Aim of the exercise: Every line containing "restricciones" should be copied out. Go through the entries and find them.

════════════════

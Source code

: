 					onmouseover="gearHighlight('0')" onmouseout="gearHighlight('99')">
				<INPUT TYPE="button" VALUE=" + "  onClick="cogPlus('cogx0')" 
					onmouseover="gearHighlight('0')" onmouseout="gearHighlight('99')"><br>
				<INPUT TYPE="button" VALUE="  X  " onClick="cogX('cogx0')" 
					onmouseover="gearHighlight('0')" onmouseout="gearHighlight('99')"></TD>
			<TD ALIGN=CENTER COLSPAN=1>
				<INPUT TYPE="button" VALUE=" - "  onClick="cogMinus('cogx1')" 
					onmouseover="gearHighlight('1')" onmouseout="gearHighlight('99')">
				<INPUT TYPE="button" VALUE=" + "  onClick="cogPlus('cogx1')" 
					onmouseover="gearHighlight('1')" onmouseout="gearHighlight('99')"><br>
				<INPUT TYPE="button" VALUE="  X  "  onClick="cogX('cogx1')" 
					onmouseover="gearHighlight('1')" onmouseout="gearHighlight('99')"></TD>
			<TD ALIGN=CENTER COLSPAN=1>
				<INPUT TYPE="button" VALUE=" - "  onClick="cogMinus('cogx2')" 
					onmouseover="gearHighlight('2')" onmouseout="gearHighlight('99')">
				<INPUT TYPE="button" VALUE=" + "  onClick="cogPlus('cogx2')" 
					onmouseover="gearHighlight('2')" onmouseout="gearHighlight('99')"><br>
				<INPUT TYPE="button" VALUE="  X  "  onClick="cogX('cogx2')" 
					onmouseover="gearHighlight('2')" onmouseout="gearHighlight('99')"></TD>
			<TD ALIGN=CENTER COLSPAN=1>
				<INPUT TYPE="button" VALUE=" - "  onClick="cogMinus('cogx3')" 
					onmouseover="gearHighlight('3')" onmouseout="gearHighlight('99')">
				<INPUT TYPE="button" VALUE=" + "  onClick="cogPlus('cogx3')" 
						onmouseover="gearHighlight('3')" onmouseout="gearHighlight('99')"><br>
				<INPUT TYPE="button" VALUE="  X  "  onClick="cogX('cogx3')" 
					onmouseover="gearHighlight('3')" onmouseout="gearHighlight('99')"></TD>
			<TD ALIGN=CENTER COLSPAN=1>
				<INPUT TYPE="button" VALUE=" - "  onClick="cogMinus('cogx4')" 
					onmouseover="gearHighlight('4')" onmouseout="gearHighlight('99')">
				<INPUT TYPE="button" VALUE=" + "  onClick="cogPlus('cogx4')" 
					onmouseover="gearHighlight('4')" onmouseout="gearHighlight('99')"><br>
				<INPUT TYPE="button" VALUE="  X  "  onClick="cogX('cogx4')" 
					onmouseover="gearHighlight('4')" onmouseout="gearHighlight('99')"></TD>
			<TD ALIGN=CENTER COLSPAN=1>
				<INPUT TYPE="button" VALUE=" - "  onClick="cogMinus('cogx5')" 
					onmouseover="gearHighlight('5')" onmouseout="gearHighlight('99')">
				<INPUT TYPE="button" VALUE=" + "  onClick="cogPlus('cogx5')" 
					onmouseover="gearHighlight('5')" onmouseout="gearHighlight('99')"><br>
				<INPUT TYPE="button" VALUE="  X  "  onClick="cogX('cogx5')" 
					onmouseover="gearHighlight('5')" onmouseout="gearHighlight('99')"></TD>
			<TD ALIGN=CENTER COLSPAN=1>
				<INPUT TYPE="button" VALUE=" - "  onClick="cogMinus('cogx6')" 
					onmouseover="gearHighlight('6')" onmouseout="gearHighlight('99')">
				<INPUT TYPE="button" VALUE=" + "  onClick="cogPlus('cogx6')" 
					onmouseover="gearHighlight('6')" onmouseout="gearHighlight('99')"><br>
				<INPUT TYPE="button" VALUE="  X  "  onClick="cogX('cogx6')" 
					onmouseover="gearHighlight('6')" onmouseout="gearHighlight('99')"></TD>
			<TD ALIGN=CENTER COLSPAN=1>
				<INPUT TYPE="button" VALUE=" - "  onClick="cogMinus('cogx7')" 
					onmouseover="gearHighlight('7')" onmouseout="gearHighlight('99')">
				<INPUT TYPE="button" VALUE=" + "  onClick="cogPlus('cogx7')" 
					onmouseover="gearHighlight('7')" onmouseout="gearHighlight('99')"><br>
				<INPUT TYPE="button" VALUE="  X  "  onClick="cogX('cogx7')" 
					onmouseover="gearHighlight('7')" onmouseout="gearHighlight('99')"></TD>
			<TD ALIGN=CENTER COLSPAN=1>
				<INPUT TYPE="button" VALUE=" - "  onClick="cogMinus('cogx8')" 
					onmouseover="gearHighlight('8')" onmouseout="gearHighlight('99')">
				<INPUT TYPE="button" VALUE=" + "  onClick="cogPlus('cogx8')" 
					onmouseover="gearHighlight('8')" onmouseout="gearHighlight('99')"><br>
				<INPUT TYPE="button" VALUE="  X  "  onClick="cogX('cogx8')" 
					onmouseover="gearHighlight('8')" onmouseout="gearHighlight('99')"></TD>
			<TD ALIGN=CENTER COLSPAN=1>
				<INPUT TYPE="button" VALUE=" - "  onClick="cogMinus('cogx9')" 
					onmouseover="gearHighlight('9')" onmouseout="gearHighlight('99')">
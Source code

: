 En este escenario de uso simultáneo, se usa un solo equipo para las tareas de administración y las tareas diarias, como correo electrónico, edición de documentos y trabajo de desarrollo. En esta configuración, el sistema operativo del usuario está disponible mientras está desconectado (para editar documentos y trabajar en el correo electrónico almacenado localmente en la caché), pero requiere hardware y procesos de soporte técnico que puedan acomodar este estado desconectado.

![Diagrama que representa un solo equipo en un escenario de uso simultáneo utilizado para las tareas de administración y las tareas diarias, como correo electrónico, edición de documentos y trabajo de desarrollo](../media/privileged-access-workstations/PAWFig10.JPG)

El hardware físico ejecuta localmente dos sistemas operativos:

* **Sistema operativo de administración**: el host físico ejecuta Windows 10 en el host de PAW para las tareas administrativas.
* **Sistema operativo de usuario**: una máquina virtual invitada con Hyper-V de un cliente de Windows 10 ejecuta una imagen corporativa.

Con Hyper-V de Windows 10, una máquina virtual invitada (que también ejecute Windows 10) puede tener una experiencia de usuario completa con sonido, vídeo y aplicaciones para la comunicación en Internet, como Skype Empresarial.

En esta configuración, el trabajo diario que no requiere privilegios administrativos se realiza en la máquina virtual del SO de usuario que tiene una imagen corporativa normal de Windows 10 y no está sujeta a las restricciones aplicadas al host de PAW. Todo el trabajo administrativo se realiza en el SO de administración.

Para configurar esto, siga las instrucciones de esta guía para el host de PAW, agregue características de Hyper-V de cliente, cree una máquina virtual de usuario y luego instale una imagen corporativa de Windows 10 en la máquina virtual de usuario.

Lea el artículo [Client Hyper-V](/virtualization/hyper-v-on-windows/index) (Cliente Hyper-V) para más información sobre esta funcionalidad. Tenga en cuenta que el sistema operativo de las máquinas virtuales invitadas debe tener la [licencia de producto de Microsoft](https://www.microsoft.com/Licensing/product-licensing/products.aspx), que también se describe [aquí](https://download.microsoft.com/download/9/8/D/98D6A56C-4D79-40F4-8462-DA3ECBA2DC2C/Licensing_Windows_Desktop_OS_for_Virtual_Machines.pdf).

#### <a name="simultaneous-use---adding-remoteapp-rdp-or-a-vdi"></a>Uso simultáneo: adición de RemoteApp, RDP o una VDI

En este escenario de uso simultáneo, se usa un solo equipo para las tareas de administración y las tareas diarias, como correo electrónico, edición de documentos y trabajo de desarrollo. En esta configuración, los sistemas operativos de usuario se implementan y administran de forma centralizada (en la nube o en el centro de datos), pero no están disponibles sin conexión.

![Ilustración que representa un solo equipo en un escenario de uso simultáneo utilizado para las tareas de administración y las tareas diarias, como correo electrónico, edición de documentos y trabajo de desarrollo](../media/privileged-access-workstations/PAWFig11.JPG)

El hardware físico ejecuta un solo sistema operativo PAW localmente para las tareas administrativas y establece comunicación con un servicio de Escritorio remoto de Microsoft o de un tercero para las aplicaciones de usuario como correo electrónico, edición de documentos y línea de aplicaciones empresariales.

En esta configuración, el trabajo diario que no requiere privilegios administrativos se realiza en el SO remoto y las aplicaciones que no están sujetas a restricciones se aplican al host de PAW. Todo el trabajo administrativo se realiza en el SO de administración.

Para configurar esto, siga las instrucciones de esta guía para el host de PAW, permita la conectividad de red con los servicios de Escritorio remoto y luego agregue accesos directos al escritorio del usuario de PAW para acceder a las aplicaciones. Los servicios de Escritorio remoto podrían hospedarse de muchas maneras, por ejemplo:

════════════════

Result:
En esta configuración, el trabajo diario que no requiere privilegios administrativos se realiza en la máquina virtual del SO de usuario que tiene una imagen corporativa normal de Windows 10 y no está sujeta a las restricciones aplicadas al host de PAW. Todo el trabajo administrativo se realiza en el SO de administración.
En esta configuración, el trabajo diario que no requiere privilegios administrativos se realiza en el SO remoto y las aplicaciones que no están sujetas a restricciones se aplican al host de PAW. Todo el trabajo administrativo se realiza en el SO de administración.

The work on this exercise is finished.